There was always a coals-to-Newcastle, fish-to-Iceland feel about Tesco's plan to crack the US supermarket industry. Just on the bare face of it, even if you'd never visited America, you might quickly reach the view, based on what you've read and seen, that these folk are not short of food. Tesco's approach seemed cocky and hubristic, right from the start. They had done research, they said. There were huge gaps in the market. Tesco was going to show those Yanks how to run a proper food business. They'll thank us for it.
If only they'd asked. On the basis of my own research, I could have told them this: there's loads of food in America and nearly all of it is better than what you can get in Tesco.

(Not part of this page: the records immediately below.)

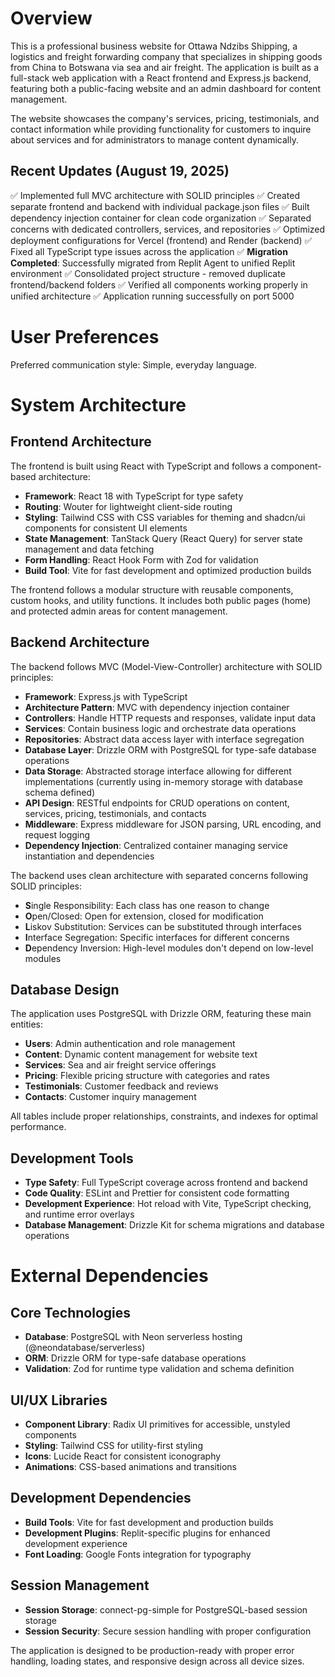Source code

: # Overview

This is a professional business website for Ottawa Ndzibs Shipping, a logistics and freight forwarding company that specializes in shipping goods from China to Botswana via sea and air freight. The application is built as a full-stack web application with a React frontend and Express.js backend, featuring both a public-facing website and an admin dashboard for content management.

The website showcases the company's services, pricing, testimonials, and contact information while providing functionality for customers to inquire about services and for administrators to manage content dynamically.

## Recent Updates (August 19, 2025)

✅ Implemented full MVC architecture with SOLID principles
✅ Created separate frontend and backend with individual package.json files
✅ Built dependency injection container for clean code organization
✅ Separated concerns with dedicated controllers, services, and repositories
✅ Optimized deployment configurations for Vercel (frontend) and Render (backend)
✅ Fixed all TypeScript type issues across the application
✅ **Migration Completed**: Successfully migrated from Replit Agent to unified Replit environment
✅ Consolidated project structure - removed duplicate frontend/backend folders
✅ Verified all components working properly in unified architecture
✅ Application running successfully on port 5000

# User Preferences

Preferred communication style: Simple, everyday language.

# System Architecture

## Frontend Architecture

The frontend is built using React with TypeScript and follows a component-based architecture:

- **Framework**: React 18 with TypeScript for type safety
- **Routing**: Wouter for lightweight client-side routing
- **Styling**: Tailwind CSS with CSS variables for theming and shadcn/ui components for consistent UI elements
- **State Management**: TanStack Query (React Query) for server state management and data fetching
- **Form Handling**: React Hook Form with Zod for validation
- **Build Tool**: Vite for fast development and optimized production builds

The frontend follows a modular structure with reusable components, custom hooks, and utility functions. It includes both public pages (home) and protected admin areas for content management.

## Backend Architecture

The backend follows MVC (Model-View-Controller) architecture with SOLID principles:

- **Framework**: Express.js with TypeScript
- **Architecture Pattern**: MVC with dependency injection container
- **Controllers**: Handle HTTP requests and responses, validate input data
- **Services**: Contain business logic and orchestrate data operations
- **Repositories**: Abstract data access layer with interface segregation
- **Database Layer**: Drizzle ORM with PostgreSQL for type-safe database operations
- **Data Storage**: Abstracted storage interface allowing for different implementations (currently using in-memory storage with database schema defined)
- **API Design**: RESTful endpoints for CRUD operations on content, services, pricing, testimonials, and contacts
- **Middleware**: Express middleware for JSON parsing, URL encoding, and request logging
- **Dependency Injection**: Centralized container managing service instantiation and dependencies

The backend uses clean architecture with separated concerns following SOLID principles:
- **S**ingle Responsibility: Each class has one reason to change
- **O**pen/Closed: Open for extension, closed for modification
- **L**iskov Substitution: Services can be substituted through interfaces
- **I**nterface Segregation: Specific interfaces for different concerns
- **D**ependency Inversion: High-level modules don't depend on low-level modules

## Database Design

The application uses PostgreSQL with Drizzle ORM, featuring these main entities:

- **Users**: Admin authentication and role management
- **Content**: Dynamic content management for website text
- **Services**: Sea and air freight service offerings
- **Pricing**: Flexible pricing structure with categories and rates
- **Testimonials**: Customer feedback and reviews
- **Contacts**: Customer inquiry management

All tables include proper relationships, constraints, and indexes for optimal performance.

## Development Tools

- **Type Safety**: Full TypeScript coverage across frontend and backend
- **Code Quality**: ESLint and Prettier for consistent code formatting
- **Development Experience**: Hot reload with Vite, TypeScript checking, and runtime error overlays
- **Database Management**: Drizzle Kit for schema migrations and database operations

# External Dependencies

## Core Technologies

- **Database**: PostgreSQL with Neon serverless hosting (@neondatabase/serverless)
- **ORM**: Drizzle ORM for type-safe database operations
- **Validation**: Zod for runtime type validation and schema definition

## UI/UX Libraries

- **Component Library**: Radix UI primitives for accessible, unstyled components
- **Styling**: Tailwind CSS for utility-first styling
- **Icons**: Lucide React for consistent iconography
- **Animations**: CSS-based animations and transitions

## Development Dependencies

- **Build Tools**: Vite for fast development and production builds
- **Development Plugins**: Replit-specific plugins for enhanced development experience
- **Font Loading**: Google Fonts integration for typography

## Session Management

- **Session Storage**: connect-pg-simple for PostgreSQL-based session storage
- **Session Security**: Secure session handling with proper configuration

The application is designed to be production-ready with proper error handling, loading states, and responsive design across all device sizes.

If that sounds flippant, it's a semi-serious point. Walk into any local deli anywhere in America and order a sandwich. It'll be better than the UK equivalent. Much.
Pick any US restaurant you like outside of New York (let's try to be fair) and compare it to any UK restaurant outside London. The American one is better.

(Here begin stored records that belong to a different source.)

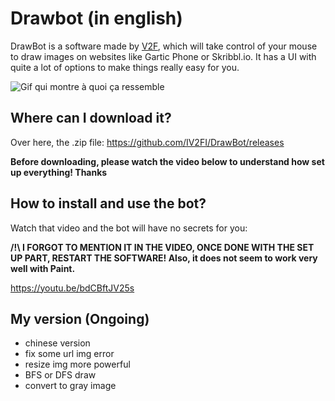# Drawbot (in english)

DrawBot is a software made by [V2F](https://youtube.com/user/IV2FI), which will take control of your mouse to draw images on websites like Gartic Phone or Skribbl.io. It has a UI with quite a lot of options to make things really easy for you.

![Gif qui montre à quoi ça ressemble](https://user-images.githubusercontent.com/63878365/107878420-d7f0c480-6ed2-11eb-83de-f5bf8a276b50.gif)

## Where can I download it?

Over here, the .zip file: https://github.com/IV2FI/DrawBot/releases

**Before downloading, please watch the video below to understand how set up everything! Thanks**

## How to install and use the bot?

Watch that video and the bot will have no secrets for you: 

**/!\ I FORGOT TO MENTION IT IN THE VIDEO, ONCE DONE WITH THE SET UP PART, RESTART THE SOFTWARE! Also, it does not seem to work very well with Paint.**

https://youtu.be/bdCBftJV25s


## My version (Ongoing)

- chinese version
- fix some url img error
- resize img more powerful
- BFS or DFS draw
- convert to gray image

Supermarkets in America are better. The service you get is better. So is the food. Even Kentucky Fried Chicken is better. You can get the chicken grilled and nicely wrapped to take on a picnic. It's way better.
The state of Tesco's American adventure got lost in last week's profits warning, and in the inevitable billions-wiped-off stories that seemingly must accompany any fall in a share price. It turns out that Tesco is shutting another 12 of its Fresh & Easy stores in California, Nevada and Arizona – on top of the 13 closed by the company in 2010 – as it seeks to stem losses. So far, Britain's biggest supermarket is reckoned to have chucked about £700m into establishing the Fresh & Easy brand – that's real money, even for Tesco. It i's increasingly tempting to conclude that Sir Terry Leahy ended his 14-year reign at the company because he could see that his US plan wasn't going to work out and would rather someone else take the blame.

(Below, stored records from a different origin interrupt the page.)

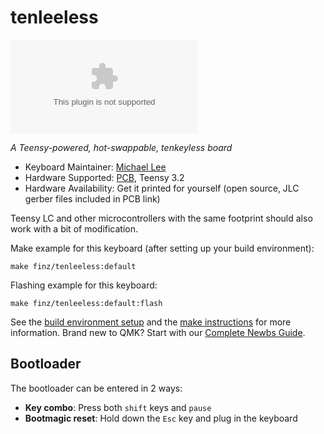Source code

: # tenleeless

![tenleeless](imgur.com)

*A Teensy-powered, hot-swappable, tenkeyless board*

* Keyboard Maintainer: [Michael Lee](https://github.com/MichaelRLee)
* Hardware Supported: [PCB](https://github.com/MichaelRLee/Custom-Keyboard-PCB/tree/Rev1/Numpad), Teensy 3.2
* Hardware Availability: Get it printed for yourself (open source, JLC gerber files included in PCB link)

Teensy LC and other microcontrollers with the same footprint should also work with a bit of modification.

Make example for this keyboard (after setting up your build environment):

    make finz/tenleeless:default

Flashing example for this keyboard:

    make finz/tenleeless:default:flash

See the [build environment setup](https://docs.qmk.fm/#/getting_started_build_tools) and the [make instructions](https://docs.qmk.fm/#/getting_started_make_guide) for more information. Brand new to QMK? Start with our [Complete Newbs Guide](https://docs.qmk.fm/#/newbs).

## Bootloader

The bootloader can be entered in 2 ways:

* **Key combo**: Press both `shift` keys and `pause`
* **Bootmagic reset**: Hold down the `Esc` key and plug in the keyboard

Will it give up? The temptation for the new chief executive, Philip Clarke, to do so must be strong. If he scraps the American arm quickly, he can let Sir Terry take the heat. Leave it much longer and he owns the problem.
With the company admitting it has lately lost its way in the UK and under pressure from City investors to put things right sharpish, cutting his US losses would at least leave him one less thing to worry about.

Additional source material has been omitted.